6) Authors need demonstrate the absence of metastasis in the brains as an event leading to the recruitment of neutrophils.

We performed microscopic analysis of more than a thousand brain sections in this animal model over the last two years. We have never observed even microscopic evidence of metastases in these animals.

7) Authors need to compare the immune composition of the brain +/- meninges to clearly confirm their parenchymal location.

One of the main findings of this manuscript is that neutrophils accumulated in a specialized layer of meninges (pia only) located between the hippocampus and thalamus. This layer of meninges cannot be dissected. Furthermore, as demonstrated in Figure 3—figure supplement 2B, the majority of immune cells that infiltrate into the parenchyma are phagocytosed by microglia. Therefore, running flow cytometry on the brain with or without the outer meninges would not significantly contribute to the findings of this manuscript, as it would still include those that are located in VI, which is a substantial percentage of brain-infiltrating immune cells.

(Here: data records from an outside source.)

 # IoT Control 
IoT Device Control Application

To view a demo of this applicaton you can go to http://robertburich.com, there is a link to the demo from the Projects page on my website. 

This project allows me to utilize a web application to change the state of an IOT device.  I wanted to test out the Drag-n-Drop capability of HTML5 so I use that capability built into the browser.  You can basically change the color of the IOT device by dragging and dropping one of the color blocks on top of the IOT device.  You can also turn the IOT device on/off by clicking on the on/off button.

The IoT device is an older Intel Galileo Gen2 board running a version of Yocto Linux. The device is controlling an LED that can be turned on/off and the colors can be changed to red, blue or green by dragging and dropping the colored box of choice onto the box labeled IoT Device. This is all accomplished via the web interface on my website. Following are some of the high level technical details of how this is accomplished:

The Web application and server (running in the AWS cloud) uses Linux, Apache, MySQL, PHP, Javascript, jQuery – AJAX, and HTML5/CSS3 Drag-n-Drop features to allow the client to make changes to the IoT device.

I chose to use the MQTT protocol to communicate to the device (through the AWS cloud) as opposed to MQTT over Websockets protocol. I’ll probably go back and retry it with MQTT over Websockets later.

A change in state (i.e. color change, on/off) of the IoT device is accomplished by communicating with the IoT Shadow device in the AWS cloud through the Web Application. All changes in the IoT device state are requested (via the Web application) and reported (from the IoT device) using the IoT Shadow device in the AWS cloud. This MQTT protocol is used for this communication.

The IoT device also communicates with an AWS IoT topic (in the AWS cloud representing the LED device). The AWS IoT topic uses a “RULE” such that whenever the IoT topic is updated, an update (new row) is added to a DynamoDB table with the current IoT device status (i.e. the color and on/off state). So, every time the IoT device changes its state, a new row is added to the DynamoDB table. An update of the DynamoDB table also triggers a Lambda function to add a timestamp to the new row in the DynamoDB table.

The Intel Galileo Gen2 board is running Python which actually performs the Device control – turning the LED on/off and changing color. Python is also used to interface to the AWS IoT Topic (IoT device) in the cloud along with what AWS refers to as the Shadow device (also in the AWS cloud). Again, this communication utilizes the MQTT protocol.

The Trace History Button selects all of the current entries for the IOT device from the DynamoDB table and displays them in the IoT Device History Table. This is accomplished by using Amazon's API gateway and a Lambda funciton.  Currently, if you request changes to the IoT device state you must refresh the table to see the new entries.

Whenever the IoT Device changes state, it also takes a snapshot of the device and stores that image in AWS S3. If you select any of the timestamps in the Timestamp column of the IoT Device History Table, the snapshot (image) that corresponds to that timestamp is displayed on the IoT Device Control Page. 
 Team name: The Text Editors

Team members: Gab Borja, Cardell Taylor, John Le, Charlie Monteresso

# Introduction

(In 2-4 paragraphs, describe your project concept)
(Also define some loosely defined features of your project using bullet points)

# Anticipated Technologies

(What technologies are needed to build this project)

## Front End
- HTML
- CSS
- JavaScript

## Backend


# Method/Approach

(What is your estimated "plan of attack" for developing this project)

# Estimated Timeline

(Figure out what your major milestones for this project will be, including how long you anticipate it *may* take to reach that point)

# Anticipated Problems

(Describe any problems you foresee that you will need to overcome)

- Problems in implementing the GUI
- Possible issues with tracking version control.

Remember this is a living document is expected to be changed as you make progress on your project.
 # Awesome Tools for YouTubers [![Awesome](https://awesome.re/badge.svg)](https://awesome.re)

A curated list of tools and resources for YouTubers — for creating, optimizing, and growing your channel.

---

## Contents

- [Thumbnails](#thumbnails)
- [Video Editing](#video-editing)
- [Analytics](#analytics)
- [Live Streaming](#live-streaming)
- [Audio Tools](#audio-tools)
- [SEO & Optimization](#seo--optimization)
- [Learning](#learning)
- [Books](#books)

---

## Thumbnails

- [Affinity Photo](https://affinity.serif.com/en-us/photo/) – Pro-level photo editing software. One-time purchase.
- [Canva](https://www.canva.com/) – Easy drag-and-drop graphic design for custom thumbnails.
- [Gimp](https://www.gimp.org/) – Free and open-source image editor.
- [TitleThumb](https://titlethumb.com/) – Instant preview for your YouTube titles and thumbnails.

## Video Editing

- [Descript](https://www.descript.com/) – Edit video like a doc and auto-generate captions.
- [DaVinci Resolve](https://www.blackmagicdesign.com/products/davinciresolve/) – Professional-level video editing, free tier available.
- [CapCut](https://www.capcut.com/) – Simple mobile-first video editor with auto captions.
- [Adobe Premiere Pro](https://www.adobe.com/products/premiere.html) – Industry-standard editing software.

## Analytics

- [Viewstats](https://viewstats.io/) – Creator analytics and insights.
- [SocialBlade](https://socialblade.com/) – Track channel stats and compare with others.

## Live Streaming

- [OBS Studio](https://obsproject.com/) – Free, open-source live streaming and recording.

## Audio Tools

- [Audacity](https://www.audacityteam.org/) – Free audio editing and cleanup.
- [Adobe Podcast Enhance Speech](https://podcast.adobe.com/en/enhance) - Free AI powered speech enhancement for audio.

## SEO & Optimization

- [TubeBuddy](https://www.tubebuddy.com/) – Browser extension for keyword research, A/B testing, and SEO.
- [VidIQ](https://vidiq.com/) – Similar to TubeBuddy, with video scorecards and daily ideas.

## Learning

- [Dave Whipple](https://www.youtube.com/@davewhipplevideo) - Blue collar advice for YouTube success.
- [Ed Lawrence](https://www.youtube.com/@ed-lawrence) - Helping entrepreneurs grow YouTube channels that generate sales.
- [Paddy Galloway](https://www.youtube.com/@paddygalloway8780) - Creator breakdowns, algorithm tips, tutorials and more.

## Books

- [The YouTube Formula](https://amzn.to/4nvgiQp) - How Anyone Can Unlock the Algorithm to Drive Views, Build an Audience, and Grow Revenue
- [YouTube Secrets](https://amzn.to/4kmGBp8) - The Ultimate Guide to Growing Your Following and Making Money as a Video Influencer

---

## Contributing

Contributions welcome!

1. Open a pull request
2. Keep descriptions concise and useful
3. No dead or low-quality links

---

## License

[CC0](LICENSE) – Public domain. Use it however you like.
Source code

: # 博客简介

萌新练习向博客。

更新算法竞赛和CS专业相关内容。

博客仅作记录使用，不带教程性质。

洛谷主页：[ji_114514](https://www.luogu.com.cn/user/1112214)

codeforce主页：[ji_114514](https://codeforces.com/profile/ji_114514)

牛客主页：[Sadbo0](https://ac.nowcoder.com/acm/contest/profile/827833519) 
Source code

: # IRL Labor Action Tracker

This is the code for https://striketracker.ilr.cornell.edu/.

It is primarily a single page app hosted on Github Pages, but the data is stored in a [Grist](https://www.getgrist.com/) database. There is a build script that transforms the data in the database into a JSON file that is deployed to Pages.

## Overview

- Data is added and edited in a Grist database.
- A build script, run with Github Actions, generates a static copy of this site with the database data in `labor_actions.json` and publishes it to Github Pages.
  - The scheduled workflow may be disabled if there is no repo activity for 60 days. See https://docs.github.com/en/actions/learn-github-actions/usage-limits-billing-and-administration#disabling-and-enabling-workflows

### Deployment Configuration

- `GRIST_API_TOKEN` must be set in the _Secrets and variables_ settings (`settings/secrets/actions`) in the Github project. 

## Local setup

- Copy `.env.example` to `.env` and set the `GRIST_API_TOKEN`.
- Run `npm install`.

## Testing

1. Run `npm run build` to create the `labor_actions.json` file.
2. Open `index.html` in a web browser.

8) CCR2 is not the most common pathway known to promote recruitment of neutrophils. What happens when CXCR2 get blocked? The data leading to the selection of CCR2 should be presented.

See new Figure 1 – Ccl2 is highly upregulated in the hippocampus and is trending toward significance in the hypothalamus (p=0.06) during PDAC. Both Cxcl1 and Cxcl2 are upregulated in the hypothalamus and hippocampus. Furthermore, CCL2 is important for monocyte chemotaxis (and important for neutrophil chemotaxis in certain contexts – see Souto et al., 2009), while CXCL1 and CXCL2 are usually considered the primary chemokines for neutrophil chemotaxis. Since the brain-infiltrating immune cells we observed in our mouse model of PDAC consisted of neutrophils and monocytes, we decided to target CCR2 and CXCR2 (which is the receptor for CXCL1 and CXCL2). We added a new figure (Figure 4) that describes a series of experiments in which CCR2 and CXCR2 inhibitors are administered to PDAC-bearing mice. Mice that received the CCR2 inhibitor experienced decreased anorexia compared to vehicle-treated mice, whereas mice that received the CXCR2 inhibitor did not. Moreover, we demonstrated a decrease in VI-infiltrating immune cells in mice that received the CCR2 inhibitor, whereas there was no significant change in VI-infiltrating immune cells in mice that received the CXCR2 inhibitor. These data also validate the use of CCR2 knockout mice for more extensive analysis.

9) The microglia activation data are not supporting the statement. Authors should present high magnification pictures with quantification of cell body and Sholl analysis to claim that microglia are or are not activated.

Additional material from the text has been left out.